Une enquête majeure menée en Allemagne a mis en lumière des préoccupations de longue date selon lesquelles les voitures électriques pourraient exposer leurs occupants à des niveaux dangereux de champs électromagnétiques. L'équipe de recherche a constaté que même en cas de demande de puissance maximale, les mesures restaient bien en dessous des limites reconnues pour la santé. En gros, les voitures électriques sont comparables aux trains, aux tramways et même aux voitures à essence classiques.
Le raisonnement n'est pas farfelu. Les conducteurs et les passagers des voitures à batterie peuvent être exposés à des champs électromagnétiques nocifs émis par la batterie et les composants électriques intégrés dans la structure de la voiture.
Ce phénomène est appelé « e-smog » ou « electrosmog ». L'Office fédéral allemand de protection contre les rayonnements a commandé une étude afin d'évaluer l'ampleur de ce phénomène et de déterminer, de manière générale, les conséquences possibles de l'e-smog dans les voitures sur la santé humaine.
Près d'un million de mesures
Le projet a été mené conjointement par l'association automobile ADAC, le centre de recherche sur la compatibilité électromagnétique de la RWTH Aachen et les laboratoires autrichiens Seibersdorf. L'étude a porté sur une large gamme de véhicules : onze modèles électriques à batterie, deux hybrides rechargeables et une voiture à essence utilisée à titre de comparaison.
Les essais ont été réalisés sur un banc d'essai, des pistes contrôlées et des routes ordinaires. Afin de reproduire fidèlement l'expérience réelle d'un conducteur ou d'un passager, l'équipe a placé un mannequin équipé de 10 capteurs dans chaque habitacle, du plancher jusqu'à la hauteur de la tête, et a enregistré les données dans des situations de conduite courantes. Au total, la flotte de véhicules d'essai a fourni 975 000 mesures, un nombre sans précédent.
Champs à basse fréquence
Les scientifiques ont accordé une attention particulière aux champs magnétiques à basse fréquence. Ceux-ci sont générés chaque fois que des courants électriques puissants circulent dans des câbles à haute tension ou des composants électroniques de puissance.
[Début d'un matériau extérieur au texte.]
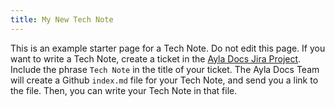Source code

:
 ```yaml
---
title: My New Tech Note
---
```


This is an example starter page for a Tech Note. Do not edit this page. If you want to write a Tech Note, create a ticket in the [Ayla Docs Jira Project](https://aylanetworks.atlassian.net/jira/software/projects/AD/boards/135). Include the phrase `Tech Note` in the title of your ticket. The Ayla Docs Team will create a Github `index.md` file for your Tech Note, and send you a link to the file. Then, you can write your Tech Note in that file. 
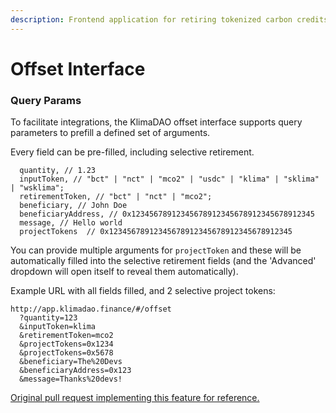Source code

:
 ```yaml
---
description: Frontend application for retiring tokenized carbon credits
---
```


# Offset Interface

### Query Params

To facilitate integrations, the KlimaDAO offset interface supports query parameters to prefill a defined set of arguments.

Every field can be pre-filled, including selective retirement.

```
  quantity, // 1.23
  inputToken, // "bct" | "nct" | "mco2" | "usdc" | "klima" | "sklima" | "wsklima";
  retirementToken, // "bct" | "nct" | "mco2";
  beneficiary, // John Doe
  beneficiaryAddress, // 0x12345678912345678912345678912345678912345
  message, // Hello world
  projectTokens  // 0x12345678912345678912345678912345678912345
```

You can provide multiple arguments for `projectToken` and these will be automatically filled into the selective retirement fields (and the 'Advanced' dropdown will open itself to reveal them automatically).

Example URL with all fields filled, and 2 selective project tokens:

```
http://app.klimadao.finance/#/offset
  ?quantity=123
  &inputToken=klima
  &retirementToken=mco2
  &projectTokens=0x1234
  &projectTokens=0x5678
  &beneficiary=The%20Devs
  &beneficiaryAddress=0x123
  &message=Thanks%20devs!
```

[Original pull request implementing this feature for reference.](https://github.com/KlimaDAO/klimadao/pull/318)

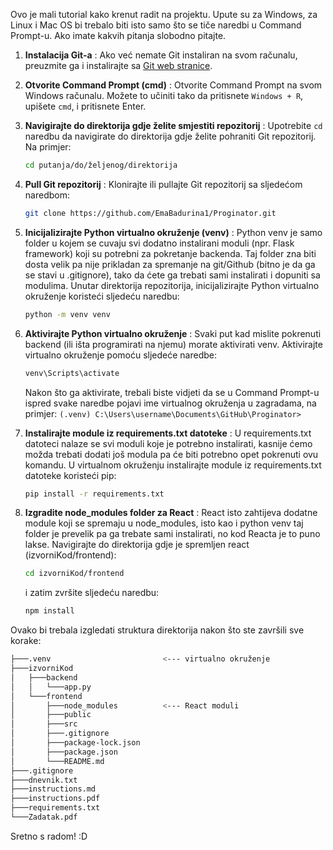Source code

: Ovo je mali tutorial kako krenut radit na projektu. Upute su za Windows, za Linux i Mac OS bi trebalo biti isto samo što se tiče naredbi u Command Prompt-u. Ako imate kakvih pitanja slobodno pitajte.

1. **Instalacija Git-a** :
   Ako već nemate Git instaliran na svom računalu, preuzmite ga i instalirajte sa [Git web stranice](https://git-scm.com/downloads).
1. **Otvorite Command Prompt (cmd)** :
   Otvorite Command Prompt na svom Windows računalu. Možete to učiniti tako da pritisnete `Windows + R`, upišete `cmd`, i pritisnete Enter.
1. **Navigirajte do direktorija gdje želite smjestiti repozitorij** :
   Upotrebite `cd` naredbu da navigirate do direktorija gdje želite pohraniti Git repozitorij. Na primjer:

   ```bash
   cd putanja/do/željenog/direktorija
   ```

1. **Pull Git repozitorij** :
   Klonirajte ili pullajte Git repozitorij sa sljedećom naredbom:

   ```bash
   git clone https://github.com/EmaBadurina1/Proginator.git
   ```

1. **Inicijalizirajte Python virtualno okruženje (venv)** :
   Python venv je samo folder u kojem se cuvaju svi dodatno instalirani moduli (npr. Flask framework) koji su potrebni za pokretanje backenda. Taj folder zna biti dosta velik pa nije prikladan za spremanje na git/Github (bitno je da ga se stavi u .gitignore), tako da ćete ga trebati sami instalirati i dopuniti sa modulima.
   Unutar direktorija repozitorija, inicijalizirajte Python virtualno okruženje koristeći sljedeću naredbu:

   ```bash
   python -m venv venv
   ```

1. **Aktivirajte Python virtualno okruženje** :
   Svaki put kad mislite pokrenuti backend (ili išta programirati na njemu) morate aktivirati venv.
   Aktivirajte virtualno okruženje pomoću sljedeće naredbe:

   ```bash
   venv\Scripts\activate
   ```

   Nakon što ga aktivirate, trebali biste vidjeti da se u Command Prompt-u ispred svake naredbe pojavi ime virtualnog okruženja u zagradama, na primjer: 
   `(.venv) C:\Users\username\Documents\GitHub\Proginator>`


1. **Instalirajte module iz requirements.txt datoteke** :
   U requirements.txt datoteci nalaze se svi moduli koje je potrebno instalirati, kasnije ćemo možda trebati dodati još modula pa će biti potrebno opet pokrenuti ovu komandu.
   U virtualnom okruženju instalirajte module iz requirements.txt datoteke koristeći pip:

   ```bash
   pip install -r requirements.txt
   ```

1. **Izgradite node_modules folder za React** :
   React isto zahtijeva dodatne module koji se spremaju u node_modules, isto kao i python venv taj folder je prevelik pa ga trebate sami instalirati, no kod Reacta je to puno lakse. 
   Navigirajte do direktorija gdje je spremljen react (izvorniKod/frontend):
   ```bash
   cd izvorniKod/frontend
   ```
   i zatim zvršite sljedeću naredbu:

   ```bash
   npm install
   ```
Ovako bi trebala izgledati struktura direktorija nakon što ste završili sve korake:
```bash
├───.venv                         <--- virtualno okruženje
├───izvorniKod
│   ├───backend
│   │   └───app.py
│   └───frontend
│       ├───node_modules          <--- React moduli
│       ├───public
│       ├───src
│       ├───.gitignore
│       ├───package-lock.json
│       ├───package.json
│       └───README.md
├───.gitignore
├───dnevnik.txt
├───instructions.md
├───instructions.pdf
├───requirements.txt
└───Zadatak.pdf
```

Sretno s radom! :D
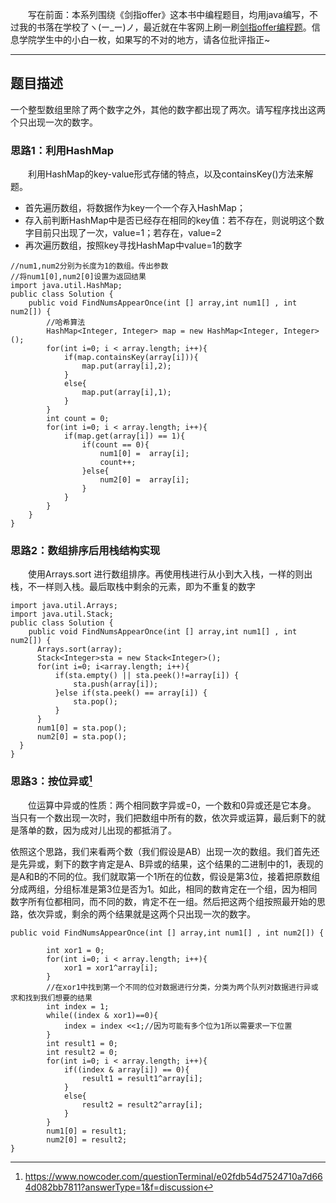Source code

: &emsp;&emsp;写在前面：本系列围绕《剑指offer》这本书中编程题目，均用java编写，不过我的书落在学校了ヽ(ー_ー)ノ，最近就在牛客网上刷一刷[剑指offer编程题](https://www.nowcoder.com/ta/coding-interviews)。信息学院学生中的小白一枚，如果写的不对的地方，请各位批评指正~
___
## 题目描述
一个整型数组里除了两个数字之外，其他的数字都出现了两次。请写程序找出这两个只出现一次的数字。
### 思路1：利用HashMap
&emsp;&emsp;利用HashMap的key-value形式存储的特点，以及containsKey()方法来解题。
+ 首先遍历数组，将数据作为key一个一个存入HashMap；
+ 存入前判断HashMap中是否已经存在相同的key值：若不存在，则说明这个数字目前只出现了一次，value=1；若存在，value=2
+ 再次遍历数组，按照key寻找HashMap中value=1的数字
```
//num1,num2分别为长度为1的数组。传出参数
//将num1[0],num2[0]设置为返回结果
import java.util.HashMap;
public class Solution {
    public void FindNumsAppearOnce(int [] array,int num1[] , int num2[]) {
        //哈希算法
        HashMap<Integer, Integer> map = new HashMap<Integer, Integer>();
        for(int i=0; i < array.length; i++){
            if(map.containsKey(array[i])){
                map.put(array[i],2);
            }
            else{
                map.put(array[i],1);
            }
        }
        int count = 0;
        for(int i=0; i < array.length; i++){
            if(map.get(array[i]) == 1){
                if(count == 0){
                    num1[0] =  array[i];
                    count++;
                }else{
                    num2[0] =  array[i];
                }
            }
        }
    }
}
```
### 思路2：数组排序后用栈结构实现
&emsp;&emsp;使用Arrays.sort 进行数组排序。再使用栈进行从小到大入栈，一样的则出栈，不一样则入栈。最后取栈中剩余的元素，即为不重复的数字
```
import java.util.Arrays;
import java.util.Stack;
public class Solution {
    public void FindNumsAppearOnce(int [] array,int num1[] , int num2[]) {
      Arrays.sort(array);
      Stack<Integer>sta = new Stack<Integer>();
      for(int i=0; i<array.length; i++){
          if(sta.empty() || sta.peek()!=array[i]) {
              sta.push(array[i]);
          }else if(sta.peek() == array[i]) {
              sta.pop();
          }
      }
      num1[0] = sta.pop();
      num2[0] = sta.pop();
  }
}
```
### 思路3：按位异或[^er]
[^er]:https://www.nowcoder.com/questionTerminal/e02fdb54d7524710a7d664d082bb7811?answerType=1&f=discussion

&emsp;&emsp;位运算中异或的性质：两个相同数字异或=0，一个数和0异或还是它本身。
当只有一个数出现一次时，我们把数组中所有的数，依次异或运算，最后剩下的就是落单的数，因为成对儿出现的都抵消了。  

依照这个思路，我们来看两个数（我们假设是AB）出现一次的数组。我们首先还是先异或，剩下的数字肯定是A、B异或的结果，这个结果的二进制中的1，表现的是A和B的不同的位。我们就取第一个1所在的位数，假设是第3位，接着把原数组分成两组，分组标准是第3位是否为1。如此，相同的数肯定在一个组，因为相同数字所有位都相同，而不同的数，肯定不在一组。然后把这两个组按照最开始的思路，依次异或，剩余的两个结果就是这两个只出现一次的数字。
```
public void FindNumsAppearOnce(int [] array,int num1[] , int num2[]) {
 
        int xor1 = 0;
        for(int i=0; i < array.length; i++){
            xor1 = xor1^array[i];
        }
        //在xor1中找到第一个不同的位对数据进行分类，分类为两个队列对数据进行异或求和找到我们想要的结果
        int index = 1;
        while((index & xor1)==0){
            index = index <<1;//因为可能有多个位为1所以需要求一下位置
        }
        int result1 = 0;
        int result2 = 0;
        for(int i=0; i < array.length; i++){
            if((index & array[i]) == 0){
                result1 = result1^array[i];
            }
            else{
                result2 = result2^array[i];
            }
        }
        num1[0] = result1;
        num2[0] = result2;
}
```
Ils ont tendance à se produire lors d'une forte accélération, lorsqu'un véhicule récupère de l'énergie pendant le freinage ou lorsque des systèmes à forte demande, tels que le chauffage, sont activés.
Les chercheurs ont constaté que les valeurs les plus élevées apparaissaient autour des pieds et du bas des jambes, où les câbles et les onduleurs sont souvent acheminés. En revanche, les valeurs autour du torse et de la tête étaient systématiquement beaucoup plus faibles.
Chauffage des sièges
Outre la batterie et ses équipements périphériques, les accessoires électriques jouent également un rôle. Les sièges chauffants, en particulier ceux contrôlés par des régulateurs à impulsions, produisent des champs mesurables à proximité du corps.
Ces mesures variaient selon les modèles, mais n'atteignaient jamais des niveaux susceptibles de susciter des inquiétudes sur le plan médical. L'étude a également noté que de brèves pics apparaissaient lorsque les voitures étaient mises en marche. Mais cela ne se produisait pas exclusivement dans les modèles électriques ; cela se produisait également dans les voitures à moteur à combustion.
Pour replacer leurs conclusions dans leur contexte, l'équipe a ensuite surveillé plusieurs réseaux de transports publics, notamment les trains longue distance, les tramways et les lignes de métro. Les niveaux enregistrés étaient globalement similaires à ceux des voitures électriques et, selon la proximité des moteurs de traction ou des rails électriques, parfois plus élevés.
Conclusion : les champs électromagnétiques sont un sous-produit inévitable des transports électriques, mais leur intensité dans les voitures est loin d'être dangereuse.
Comme un tramway
Malgré ces résultats rassurants, les chercheurs affirment que les constructeurs ne doivent pas considérer que le problème est réglé. Ils exhortent les constructeurs automobiles à faire de la compatibilité électromagnétique une priorité dans la conception de leurs véhicules.
En ajustant le cheminement des câbles, en perfectionnant le conditionnement des onduleurs ou en améliorant le blindage, ils peuvent réduire davantage l'exposition. Ils affirment également que les règles européennes en matière d'essais doivent être mises à jour, car les protocoles actuels ne reflètent pas toujours les brèves surtensions observées lors de changements rapides de la demande en électricité.
Pour les conducteurs, cependant, le message est clair. Selon cette analyse exhaustive, rien ne prouve que les voitures électriques présentent un risque pour la santé lié aux champs électromagnétiques. C'est comme prendre le tramway.